Materials provided —
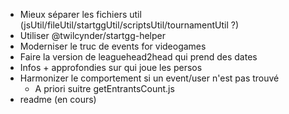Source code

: - Mieux séparer les fichiers util (jsUtil/fileUtil/startggUtil/scriptsUtil/tournamentUtil ?)
- Utiliser @twilcynder/startgg-helper
- Moderniser le truc de events for videogames
- Faire la version de leaguehead2head qui prend des dates
- Infos + approfondies sur qui joue les persos
- Harmonizer le comportement si un event/user n'est pas trouvé 
  - A priori suitre getEntrantsCount.js
- readme (en cours)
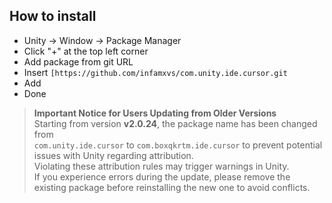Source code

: ## How to install
- Unity -> Window -> Package Manager  
- Click "+" at the top left corner  
- Add package from git URL  
- Insert `[https://github.com/infamxvs/com.unity.ide.cursor.git`  
- Add  
- Done

> **Important Notice for Users Updating from Older Versions**  
> Starting from version **v2.0.24**, the package name has been changed from  
> `com.unity.ide.cursor` to `com.boxqkrtm.ide.cursor` to prevent potential issues with Unity regarding attribution.  
> Violating these attribution rules may trigger warnings in Unity.  
> If you experience errors during the update, please remove the existing package before reinstalling the new one to avoid conflicts.
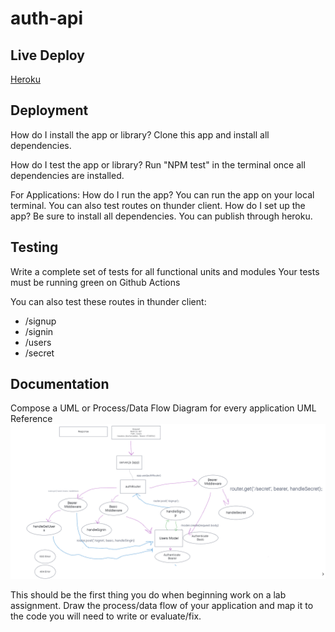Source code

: # auth-api

## Live Deploy

[Heroku](https://yamada-auth-api.herokuapp.com/)

## Deployment

How do I install the app or library?
Clone this app and install all dependencies.

How do I test the app or library?
Run "NPM test" in the terminal once all dependencies are installed.

For Applications:
How do I run the app?
You can run the app on your local terminal.
You can also test routes on thunder client.
How do I set up the app?
Be sure to install all dependencies. You can publish through heroku.

## Testing

Write a complete set of tests for all functional units and modules
Your tests must be running green on Github Actions

You can also test these routes in thunder client:

- /signup
- /signin
- /users
- /secret

## Documentation

Compose a UML or Process/Data Flow Diagram for every application
UML Reference
![Lab08](./images/Lab08-UML.png)

This should be the first thing you do when beginning work on a lab assignment.
Draw the process/data flow of your application and map it to the code you will need to write or evaluate/fix.
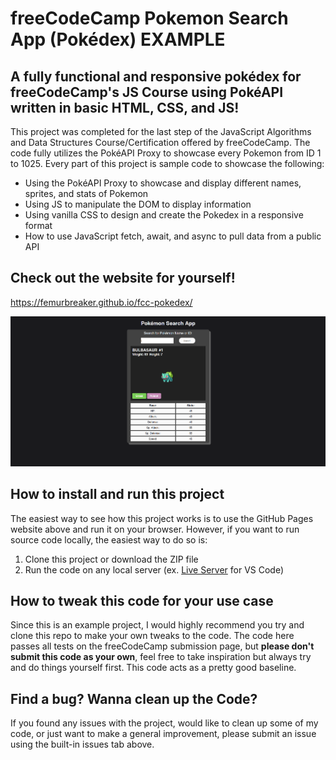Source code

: # freeCodeCamp Pokemon Search App (Pokédex) EXAMPLE

## A fully functional and responsive pokédex for freeCodeCamp's JS Course using PokéAPI written in basic HTML, CSS, and JS!

This project was completed for the last step of the JavaScript Algorithms and Data Structures Course/Certification offered by freeCodeCamp. The code fully utilizes the PokéAPI Proxy to showcase every Pokemon from ID 1 to 1025. Every part of this project is sample code to showcase the following:

* Using the PokéAPI Proxy to showcase and display different names, sprites, and stats of Pokemon
* Using JS to manipulate the DOM to display information
* Using vanilla CSS to design and create the Pokedex in a responsive format
* How to use JavaScript fetch, await, and async to pull data from a public API

## Check out the website for yourself!
https://femurbreaker.github.io/fcc-pokedex/

<a href="https://femurbreaker.github.io/fcc-pokedex/">![image of website featuring the pokedex](https://github.com/FemurBreaker/fcc-pokedex/blob/main/img-readme.png?raw=true)</a>

## How to install and run this project

The easiest way to see how this project works is to use the GitHub Pages website above and run it on your browser. However, if you want to run source code locally, the easiest way to do so is:

1. Clone this project or download the ZIP file
2. Run the code on any local server (ex. <a href="https://marketplace.visualstudio.com/items?itemName=ritwickdey.LiveServer">Live Server</a> for VS Code)

## How to tweak this code for your use case

Since this is an example project, I would highly recommend you try and clone this repo to make your own tweaks to the code. The code here passes all tests on the freeCodeCamp submission page, but **please don't submit this code as your own**, feel free to take inspiration but always try and do things yourself first. This code acts as a pretty good baseline.

## Find a bug? Wanna clean up the Code?

If you found any issues with the project, would like to clean up some of my code, or just want to make a general improvement, please submit an issue using the built-in issues tab above.
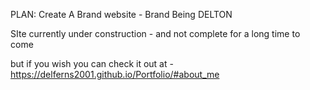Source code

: PLAN: Create A Brand website - Brand Being DELTON 


SIte currently under construction - and not complete for a long time to come

but if you wish you can check it out at - https://delferns2001.github.io/Portfolio/#about_me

The task —
Show the lines in the entries above that include the string "display".

Result for this task —
* Using the PokéAPI Proxy to showcase and display different names, sprites, and stats of Pokemon
* Using JS to manipulate the DOM to display information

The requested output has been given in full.